Germinal – Emile Zola

LES ROUGON-MACQUART  t. 13

chevalement de la mine de Carmaux – Alex Tomaszyk

« Une armée poussait des profondeurs des fosses, une moisson de citoyens dont la semence germait et ferait
éclater la terre, un jour de grand soleil. Et l’on saurait alors si, après quarante années de service, on oserait offrir cent cinquante francs de pension à un vieillard de soixante ans, crachant de la houille, les jambes enflées par l’eau des tailles. Oui ! le travail demanderait des comptes au capital, à ce dieu impersonnel, inconnu de l’ouvrier »

Un très grand livre que l’on croit connaître parce qu’il a été adapté au cinéma. Etienne Lantier aura toujours le visage de Renaud et Maheude celui de Miou-Miou pour toute une génération. Vu et revu, visionné avec les élèves dans le car pour la visite à la Lewarde.

Treizième dans la Série des Rougon-Macquart, j’ai oublié le film, et j’ai retrouvé Etienne, le fils de Gervaise.

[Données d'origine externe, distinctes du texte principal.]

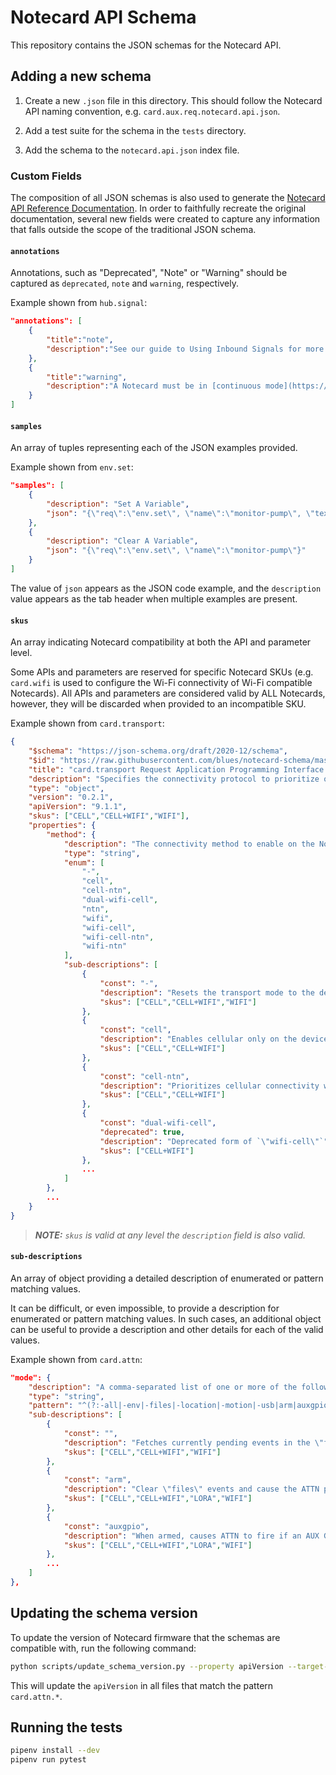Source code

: # Notecard API Schema

This repository contains the JSON schemas for the Notecard API.

## Adding a new schema

1. Create a new `.json` file in this directory. This should follow the Notecard
API naming convention, e.g. `card.aux.req.notecard.api.json`.

2. Add a test suite for the schema in the `tests` directory.

3. Add the schema to the `notecard.api.json` index file.

### Custom Fields

The composition of all JSON schemas is also used to generate the
[Notecard API Reference Documentation](https://dev.blues.io/api-reference/).
In order to faithfully recreate the original documentation, several new fields
were created to capture any information that falls outside the scope of the
traditional JSON schema.

#### `annotations`

Annotations, such as "Deprecated", "Note" or "Warning" should be captured as
`deprecated`, `note` and `warning`, respectively.

Example shown from `hub.signal`:

```json
"annotations": [
    {
        "title":"note",
        "description":"See our guide to Using Inbound Signals for more information on how to set up a host microcontroller or single-board computer to receive inbound signals."
    },
    {
        "title":"warning",
        "description":"A Notecard must be in [continuous mode](https://dev.blues.io/api-reference/notecard-api/hub-requests/latest/#hub-set) and have its `sync` argument set to `true` to receive signals."
    }
]
```

#### `samples`

An array of tuples representing each of the JSON examples provided.

Example shown from `env.set`:

```json
"samples": [
    {
        "description": "Set A Variable",
        "json": "{\"req\":\"env.set\", \"name\":\"monitor-pump\", \"text\":\"on\"}"
    },
    {
        "description": "Clear A Variable",
        "json": "{\"req\":\"env.set\", \"name\":\"monitor-pump\"}"
    }
]
```

The value of `json` appears as the JSON code example, and the `description`
value appears as the tab header when multiple examples are present.

#### `skus`

An array indicating Notecard compatibility at both the API and parameter level.

Some APIs and parameters are reserved for specific Notecard SKUs (e.g.
`card.wifi` is used to configure the Wi-Fi connectivity of Wi-Fi compatible
Notecards). All APIs and parameters are considered valid by ALL Notecards,
however, they will be discarded when provided to an incompatible SKU.

Example shown from `card.transport`:

```json
{
    "$schema": "https://json-schema.org/draft/2020-12/schema",
    "$id": "https://raw.githubusercontent.com/blues/notecard-schema/master/card.transport.req.notecard.api.json",
    "title": "card.transport Request Application Programming Interface (API) Schema",
    "description": "Specifies the connectivity protocol to prioritize on the Notecard Cell+WiFi, or when using NTN mode with Starnote and a compatible Notecard.",
    "type": "object",
    "version": "0.2.1",
    "apiVersion": "9.1.1",
    "skus": ["CELL","CELL+WIFI","WIFI"],
    "properties": {
        "method": {
            "description": "The connectivity method to enable on the Notecard.",
            "type": "string",
            "enum": [
                "-",
                "cell",
                "cell-ntn",
                "dual-wifi-cell",
                "ntn",
                "wifi",
                "wifi-cell",
                "wifi-cell-ntn",
                "wifi-ntn"
            ],
            "sub-descriptions": [
                {
                    "const": "-",
                    "description": "Resets the transport mode to the device default.",
                    "skus": ["CELL","CELL+WIFI","WIFI"]
                },
                {
                    "const": "cell",
                    "description": "Enables cellular only on the device.",
                    "skus": ["CELL","CELL+WIFI"]
                },
                {
                    "const": "cell-ntn",
                    "description": "Prioritizes cellular connectivity while falling back to NTN if a cellular connection cannot be established.",
                    "skus": ["CELL","CELL+WIFI"]
                },
                {
                    "const": "dual-wifi-cell",
                    "deprecated": true,
                    "description": "Deprecated form of `\"wifi-cell\"`",
                    "skus": ["CELL+WIFI"]
                },
                ...
            ]
        },
        ...
    }
}
```

> _**NOTE:** `skus` is valid at any level the `description` field is also valid._

#### `sub-descriptions`

An array of object providing a detailed description of enumerated or pattern
matching values.

It can be difficult, or even impossible, to provide a description for enumerated
or pattern matching values. In such cases, an additional object can be useful to
provide a description and other details for each of the valid values.

Example shown from `card.attn`:

```json
"mode": {
    "description": "A comma-separated list of one or more of the following keywords. Some keywords are only supported on certain types of Notecards.",
    "type": "string",
    "pattern": "^(?:-all|-env|-files|-location|-motion|-usb|arm|auxgpio|connected|disarm|env|files|location|motion|motionchange|rearm|signal|sleep|usb|watchdog|wireless)(?:,\\s*(?:-all|-env|-files|-location|-motion|-usb|arm|auxgpio|connected|disarm|env|files|location|motion|motionchange|rearm|signal|sleep|usb|watchdog|wireless))*\\s*$",
    "sub-descriptions": [
        {
            "const": "",
            "description": "Fetches currently pending events in the \"files\" collection.",
            "skus": ["CELL","CELL+WIFI","WIFI"]
        },
        {
            "const": "arm",
            "description": "Clear \"files\" events and cause the ATTN pin to go LOW. After an event occurs or \"seconds\" has elapsed, the ATTN pin will then go HIGH (a.k.a. \"fires\"). If \"seconds\" is 0, no timeout will be scheduled. If ATTN is armed, calling `arm` again will disarm (briefly pulling ATTN HIGH), then arm (non-idempotent).",
            "skus": ["CELL","CELL+WIFI","LORA","WIFI"]
        },
        {
            "const": "auxgpio",
            "description": "When armed, causes ATTN to fire if an AUX GPIO input changes. Disable by using `-auxgpio`.",
            "skus": ["CELL","CELL+WIFI","LORA","WIFI"]
        },
        ...
    ]
},
```

## Updating the schema version

To update the version of Notecard firmware that the schemas are compatible with,
run the following command:

```bash
python scripts/update_schema_version.py --property apiVersion --target-version 9.1.2 --pattern "card.attn.*"
```

This will update the `apiVersion` in all files that match the pattern `card.attn.*`.

## Running the tests

```bash
pipenv install --dev
pipenv run pytest
```
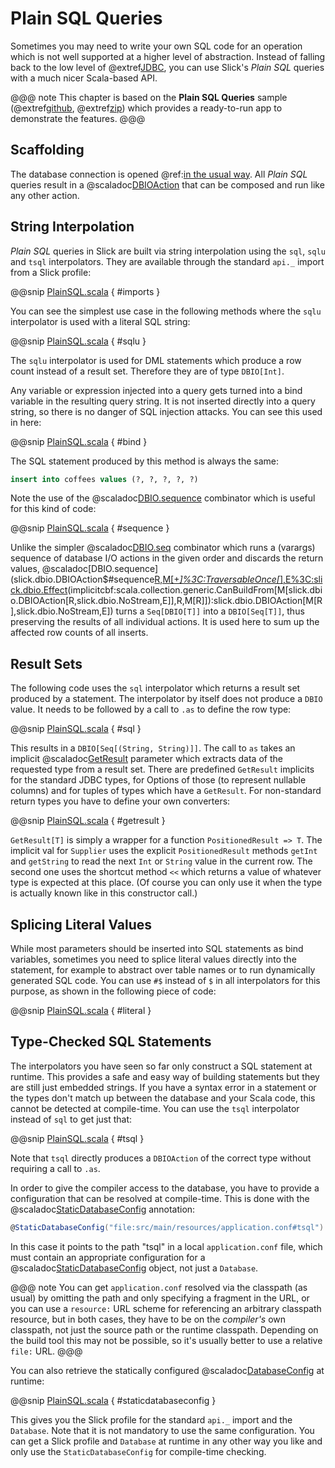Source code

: Plain SQL Queries
=================

Sometimes you may need to write your own SQL code for an operation which is
not well supported at a higher level of abstraction. Instead of falling back
to the low level of @extref[JDBC](jdbc:), you can use Slick's *Plain SQL* queries with a much
nicer Scala-based API.

@@@ note
This chapter is based on the **Plain SQL Queries** sample (@extref[github](samplerepo:slick-plainsql),
@extref[zip](samplezip:slick-plainsql)) which provides a ready-to-run app to demonstrate the features.
@@@

Scaffolding
-----------

The database connection is opened 
@ref:[in the usual way](gettingstarted.md#database-configuration). All *Plain SQL* queries result in
a @scaladoc[DBIOAction](slick.dbio.DBIOAction) that can be composed and run like any other action.

String Interpolation
--------------------

*Plain SQL* queries in Slick are built via string interpolation using the `sql`, `sqlu` and
`tsql` interpolators. They are available through the standard `api._` import from a Slick profile:

@@snip [PlainSQL.scala](../code/PlainSQL.scala) { #imports }

You can see the simplest use case in the following methods where the `sqlu` interpolator is used
with a literal SQL string:

@@snip [PlainSQL.scala](../code/PlainSQL.scala) { #sqlu }

The `sqlu` interpolator is used for DML statements which produce a row count instead of a result
set. Therefore they are of type `DBIO[Int]`.

Any variable or expression injected into a query gets turned into a bind variable in the resulting
query string. It is not inserted directly into a query string, so there is no danger of SQL
injection attacks. You can see this used in here:

@@snip [PlainSQL.scala](../code/PlainSQL.scala) { #bind }

The SQL statement produced by this method is always the same:

```sql
insert into coffees values (?, ?, ?, ?, ?)
```

Note the use of the
@scaladoc[DBIO.sequence](slick.dbio.DBIOAction$#sequence[R,M[+_]%3C:TraversableOnce[_],E%3C:slick.dbio.Effect](in:M[slick.dbio.DBIOAction[R,slick.dbio.NoStream,E]])(implicitcbf:scala.collection.generic.CanBuildFrom[M[slick.dbio.DBIOAction[R,slick.dbio.NoStream,E]],R,M[R]]):slick.dbio.DBIOAction[M[R],slick.dbio.NoStream,E])
combinator which is useful for this kind of code:

@@snip [PlainSQL.scala](../code/PlainSQL.scala) { #sequence }

Unlike the simpler
@scaladoc[DBIO.seq](slick.dbio.DBIOAction$#seq[E%3C:slick.dbio.Effect](actions:slick.dbio.DBIOAction[_,slick.dbio.NoStream,E]*):slick.dbio.DBIOAction[Unit,slick.dbio.NoStream,E])
combinator which runs a (varargs) sequence of database I/O actions in the given order and discards
the return values,
@scaladoc[DBIO.sequence](slick.dbio.DBIOAction$#sequence[R,M[+_]%3C:TraversableOnce[_],E%3C:slick.dbio.Effect](in:M[slick.dbio.DBIOAction[R,slick.dbio.NoStream,E]])(implicitcbf:scala.collection.generic.CanBuildFrom[M[slick.dbio.DBIOAction[R,slick.dbio.NoStream,E]],R,M[R]]):slick.dbio.DBIOAction[M[R],slick.dbio.NoStream,E])
turns a `Seq[DBIO[T]]` into a `DBIO[Seq[T]]`, thus preserving the results of all individual
actions. It is used here to sum up the affected row counts of all inserts.

Result Sets
-----------

The following code uses the `sql` interpolator which returns a result set produced by a
statement. The interpolator by itself does not produce a `DBIO` value. It needs to be
followed by a call to `.as` to define the row type:

@@snip [PlainSQL.scala](../code/PlainSQL.scala) { #sql }

This results in a `DBIO[Seq[(String, String)]]`. The call to `as` takes an implicit
@scaladoc[GetResult](slick.jdbc.GetResult) parameter which extracts data of the requested type from a result set.
There are predefined `GetResult` implicits for the standard JDBC types, for Options of those (to
represent nullable columns) and for tuples of types which have a `GetResult`. For non-standard
return types you have to define your own converters:

@@snip [PlainSQL.scala](../code/PlainSQL.scala) { #getresult }

`GetResult[T]` is simply a wrapper for a function `PositionedResult => T`. The implicit val for
`Supplier` uses the explicit `PositionedResult` methods `getInt` and `getString` to read
the next `Int` or `String` value in the current row. The second one uses the shortcut method
`<<` which returns a value of whatever type is expected at this place. (Of course you can only
use it when the type is actually known like in this constructor call.)

Splicing Literal Values
-----------------------

While most parameters should be inserted into SQL statements as bind variables, sometimes you need
to splice literal values directly into the statement, for example to abstract over table names or
to run dynamically generated SQL code. You can use `#$` instead of `$` in all interpolators for
this purpose, as shown in the following piece of code:

@@snip [PlainSQL.scala](../code/PlainSQL.scala) { #literal }

Type-Checked SQL Statements
---------------------------

The interpolators you have seen so far only construct a SQL statement at runtime. This provides a
safe and easy way of building statements but they are still just embedded strings. If you have a
syntax error in a statement or the types don't match up between the database and your Scala code,
this cannot be detected at compile-time. You can use the `tsql` interpolator instead of `sql`
to get just that:

@@snip [PlainSQL.scala](../code/PlainSQL.scala) { #tsql }

Note that `tsql` directly produces a `DBIOAction` of the correct type without requiring a call
to `.as`.

In order to give the compiler access to the database, you have to provide a configuration that can
be resolved at compile-time. This is done with the @scaladoc[StaticDatabaseConfig](slick.basic.StaticDatabaseConfig)
annotation:

```scala
@StaticDatabaseConfig("file:src/main/resources/application.conf#tsql")
```

In this case it points to the path "tsql" in a local `application.conf` file, which must contain
an appropriate configuration for a @scaladoc[StaticDatabaseConfig](slick.basic.StaticDatabaseConfig) object, not just a
`Database`.

@@@ note
You can get `application.conf` resolved via the classpath (as usual) by omitting the path and
only specifying a fragment in the URL, or you can use a `resource:` URL scheme for referencing
an arbitrary classpath resource, but in both cases, they have to be on the *compiler's* own
classpath, not just the source path or the runtime classpath. Depending on the build tool this
may not be possible, so it's usually better to use a relative `file:` URL.
@@@

You can also retrieve the statically configured @scaladoc[DatabaseConfig](slick.basic.DatabaseConfig) at runtime:

@@snip [PlainSQL.scala](../code/PlainSQL.scala) { #staticdatabaseconfig }

This gives you the Slick profile for the standard `api._` import and the `Database`. Note that
it is not mandatory to use the same configuration. You can get a Slick profile and `Database` at
runtime in any other way you like and only use the `StaticDatabaseConfig` for compile-time
checking.

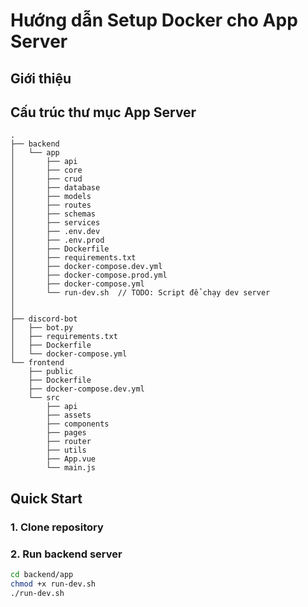 # Hướng dẫn Setup Docker cho App Server

## Giới thiệu

## Cấu trúc thư mục App Server
```
.
├── backend
│   └── app
│       ├── api
│       ├── core
│       ├── crud
│       ├── database
│       ├── models
│       ├── routes
│       ├── schemas
│       ├── services
│       ├── .env.dev
│       ├── .env.prod
│       ├── Dockerfile
│       ├── requirements.txt
│       ├── docker-compose.dev.yml
│       ├── docker-compose.prod.yml
│       ├── docker-compose.yml
│       └── run-dev.sh  // TODO: Script để chạy dev server
│
│
├── discord-bot
│   ├── bot.py
│   ├── requirements.txt
│   ├── Dockerfile
│   └── docker-compose.yml
└── frontend
    ├── public
    ├── Dockerfile
    ├── docker-compose.dev.yml
    └── src
        ├── api
        ├── assets
        ├── components
        ├── pages
        ├── router
        ├── utils
        ├── App.vue
        └── main.js

```

## Quick Start

### 1. Clone repository
### 2. Run backend server
```bash
cd backend/app
chmod +x run-dev.sh
./run-dev.sh
```
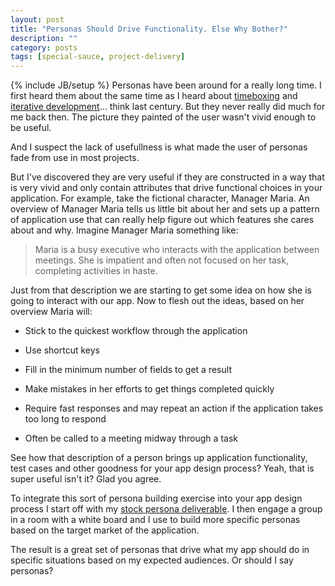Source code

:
 ```yaml
---
layout: post
title: "Personas Should Drive Functionality. Else Why Bother?"
description: ""
category: posts
tags: [special-sauce, project-delivery]
---
```

{% include JB/setup %}
Personas have been around for a really long time. I first heard them about the same time as I heard about [timeboxing](http://www.websitehoncho.com/2011/10/time-box-your-website-projects.html) and [iterative development](http://www.websitehoncho.com/2011/10/iterative-development-project-success.html)... think last century. But they never really did much for me back then. The picture they painted of the user wasn't vivid enough to be useful. 

And I suspect the lack of usefullness is what made the user of personas fade from use in most projects.

But I've discovered they are very useful if they are constructed in a way that is very vivid and only contain attributes that drive functional choices in your application. For example, take the fictional character, Manager Maria. An overview of Manager Maria tells us little bit about her and sets up a pattern of application use that can really help figure out which features she cares about and why. Imagine Manager Maria something like:

> Maria is a busy executive who interacts with the application between meetings. She is impatient and often not focused on her task, completing activities in haste.

Just from that description we are starting to get some idea on how she is going to interact with our app. Now to flesh out the ideas, based on her overview Maria will:

* Stick to the quickest workflow through the application

* Use shortcut keys

* Fill in the minimum number of fields to get a result

* Make mistakes in her efforts to get things completed quickly

* Require fast responses and may repeat an action if the application takes too 
long to respond

* Often be called to a meeting midway through a task

See how that description of a person brings up application functionality, test cases and other goodness for your app design process? Yeah, that is super useful isn't it? Glad you agree. 

To integrate this sort of persona building exercise into your app design process I start off with my [stock persona deliverable](/assets/themes/ricify/images/personas.pdf). I then engage a group in a room with a white board and I use to build more specific personas based on the target market of the application.

The result is a great set of personas that drive what my app should do in specific situations based on my expected audiences. Or should I say personas?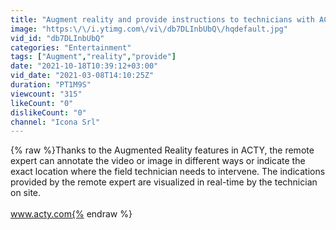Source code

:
 ```yaml
---
title: "Augment reality and provide instructions to technicians with ACTY!"
image: "https:\/\/i.ytimg.com\/vi\/db7DLInbUbQ\/hqdefault.jpg"
vid_id: "db7DLInbUbQ"
categories: "Entertainment"
tags: ["Augment","reality","provide"]
date: "2021-10-18T10:39:12+03:00"
vid_date: "2021-03-08T14:10:25Z"
duration: "PT1M9S"
viewcount: "315"
likeCount: "0"
dislikeCount: "0"
channel: "Icona Srl"
---
```

{% raw %}Thanks to the Augmented Reality features in ACTY, the remote expert can annotate the video or image in different ways or indicate the exact location where the field technician needs to intervene. The indications provided by the remote expert are visualized in real-time by the technician on site.<br /><br />www.acty.com{% endraw %}
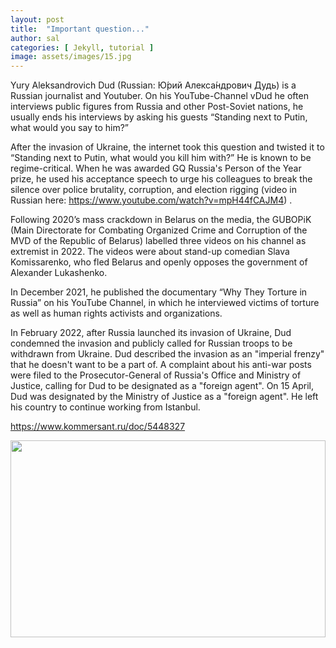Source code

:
 ```yaml
---
layout: post
title:  "Important question..."
author: sal
categories: [ Jekyll, tutorial ]
image: assets/images/15.jpg
---
```


Yury Aleksandrovich Dud (Russian: Ю́рий Алекса́ндрович Дудь) is a Russian journalist and Youtuber. On his YouTube-Channel vDud he often interviews public figures from Russia and other Post-Soviet nations, he usually ends his interviews by asking his guests “Standing next to Putin, what would you say to him?”

After the invasion of Ukraine, the internet took this question and twisted it to “Standing next to Putin, what would you kill him with?”
He is known to be regime-critical. When he was awarded GQ Russia's Person of the Year prize, he used his acceptance speech to urge his colleagues to break the silence over police brutality, corruption, and election rigging (video in Russian here: https://www.youtube.com/watch?v=mpH44fCAJM4) . 

Following 2020’s  mass crackdown in Belarus on the media, the GUBOPiK (Main Directorate for Combating Organized Crime and Corruption of the MVD of the Republic of Belarus) labelled three videos on his channel as extremist in 2022. The videos were about stand-up comedian Slava Komissarenko, who fled Belarus and openly opposes the government of Alexander Lukashenko.

In December 2021, he published the documentary “Why They Torture in Russia” on his YouTube Channel, in which he interviewed victims of torture as well as human rights activists and organizations. 

In February 2022, after Russia launched its invasion of Ukraine, Dud condemned the invasion and publicly called for Russian troops to be withdrawn from Ukraine. Dud described the invasion as an "imperial frenzy" that he doesn't want to be a part of. A complaint about his anti-war posts were filed to the Prosecutor-General of Russia's Office and Ministry of Justice, calling for Dud to be designated as a "foreign agent". On 15 April, Dud was designated by the Ministry of Justice as a "foreign agent". He left his country to continue working from Istanbul. 

https://www.kommersant.ru/doc/5448327

<p><image style="width:100%;" height="315" src="https://iv.kommersant.ru/Issues.photo/NEWS/2021/06/10/KMO_111307_37200_1_t218_163628.jpg" frameborder="0" allowfullscreen></image></p>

Etienne Lantier arrive à la mine après avoir perdu son emploi de machineur parce qu’il a giflé son chef après boire. L’alcool, cette malédiction familiale, avec la folie….

Un grand livre : un reportage sur la vie des mineurs, au fond et dans les corons. Un reportage d’une grand richesse : les conditions de travail sont racontées avec un luxe de détail. Le vocabulaire de la mine est très précis. Chaque occupation dans la mine est désignée par un mot précis, haveur, herscheuse, machineur, porion, ….Chaque outil.  C’est un plaisir de découvrir ces expressions inconnues, désuètes maintenant que les mines ont fermé, poésie.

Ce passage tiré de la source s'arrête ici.